About this exercise — In the entries below, find the line with "Durchführung der Versorgung" and print exactly every line from there up to and including the line with "Versorgungsberechtigten, bei denen", with no other lines.
───── Source data ─────
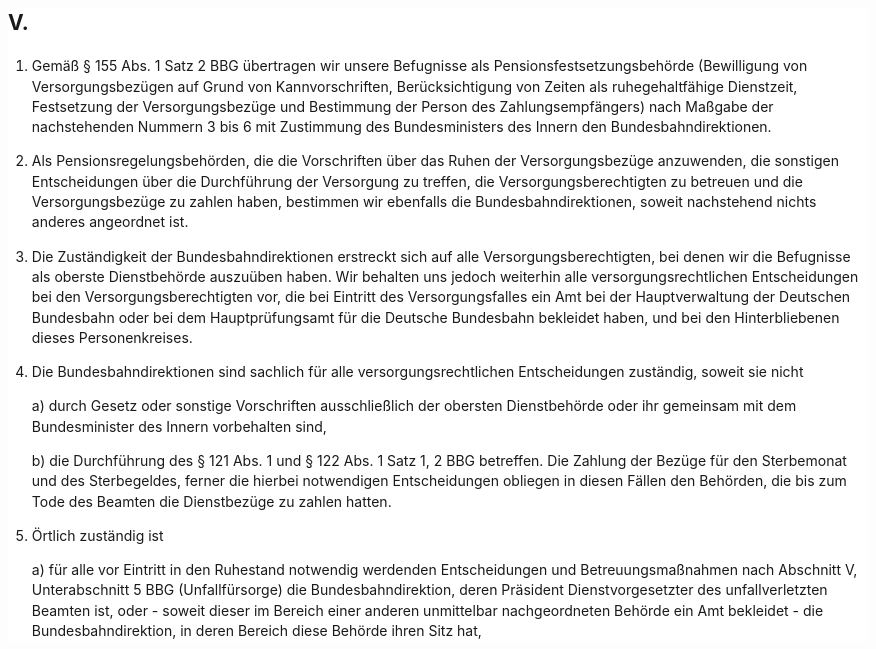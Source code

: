 
## V.


1.  Gemäß § 155 Abs. 1 Satz 2 BBG übertragen wir unsere Befugnisse als
    Pensionsfestsetzungsbehörde (Bewilligung von Versorgungsbezügen auf
    Grund von Kannvorschriften, Berücksichtigung von Zeiten als
    ruhegehaltfähige Dienstzeit, Festsetzung der Versorgungsbezüge und
    Bestimmung der Person des Zahlungsempfängers) nach Maßgabe der
    nachstehenden Nummern 3 bis 6 mit Zustimmung des Bundesministers des
    Innern den Bundesbahndirektionen.


2.  Als Pensionsregelungsbehörden, die die Vorschriften über das Ruhen der
    Versorgungsbezüge anzuwenden, die sonstigen Entscheidungen über die
    Durchführung der Versorgung zu treffen, die Versorgungsberechtigten zu
    betreuen und die Versorgungsbezüge zu zahlen haben, bestimmen wir
    ebenfalls die Bundesbahndirektionen, soweit nachstehend nichts anderes
    angeordnet ist.


3.  Die Zuständigkeit der Bundesbahndirektionen erstreckt sich auf alle
    Versorgungsberechtigten, bei denen wir die Befugnisse als oberste
    Dienstbehörde auszuüben haben. Wir behalten uns jedoch weiterhin alle
    versorgungsrechtlichen Entscheidungen bei den Versorgungsberechtigten
    vor, die bei Eintritt des Versorgungsfalles ein Amt bei der
    Hauptverwaltung der Deutschen Bundesbahn oder bei dem Hauptprüfungsamt
    für die Deutsche Bundesbahn bekleidet haben, und bei den
    Hinterbliebenen dieses Personenkreises.


4.  Die Bundesbahndirektionen sind sachlich für alle
    versorgungsrechtlichen Entscheidungen zuständig, soweit sie nicht

    a)  durch Gesetz oder sonstige Vorschriften ausschließlich der obersten
        Dienstbehörde oder ihr gemeinsam mit dem Bundesminister des Innern
        vorbehalten sind,


    b)  die Durchführung des § 121 Abs. 1 und § 122 Abs. 1 Satz 1, 2 BBG
        betreffen. Die Zahlung der Bezüge für den Sterbemonat und des
        Sterbegeldes, ferner die hierbei notwendigen Entscheidungen obliegen
        in diesen Fällen den Behörden, die bis zum Tode des Beamten die
        Dienstbezüge zu zahlen hatten.





5.  Örtlich zuständig ist

    a)  für alle vor Eintritt in den Ruhestand notwendig werdenden
        Entscheidungen und Betreuungsmaßnahmen nach Abschnitt V,
        Unterabschnitt 5 BBG (Unfallfürsorge) die Bundesbahndirektion, deren
        Präsident Dienstvorgesetzter des unfallverletzten Beamten ist, oder -
        soweit dieser im Bereich einer anderen unmittelbar nachgeordneten
        Behörde ein Amt bekleidet - die Bundesbahndirektion, in deren Bereich
        diese Behörde ihren Sitz hat,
─────
Response area —
    Durchführung der Versorgung zu treffen, die Versorgungsberechtigten zu
    betreuen und die Versorgungsbezüge zu zahlen haben, bestimmen wir
    ebenfalls die Bundesbahndirektionen, soweit nachstehend nichts anderes
    angeordnet ist.


3.  Die Zuständigkeit der Bundesbahndirektionen erstreckt sich auf alle
    Versorgungsberechtigten, bei denen wir die Befugnisse als oberste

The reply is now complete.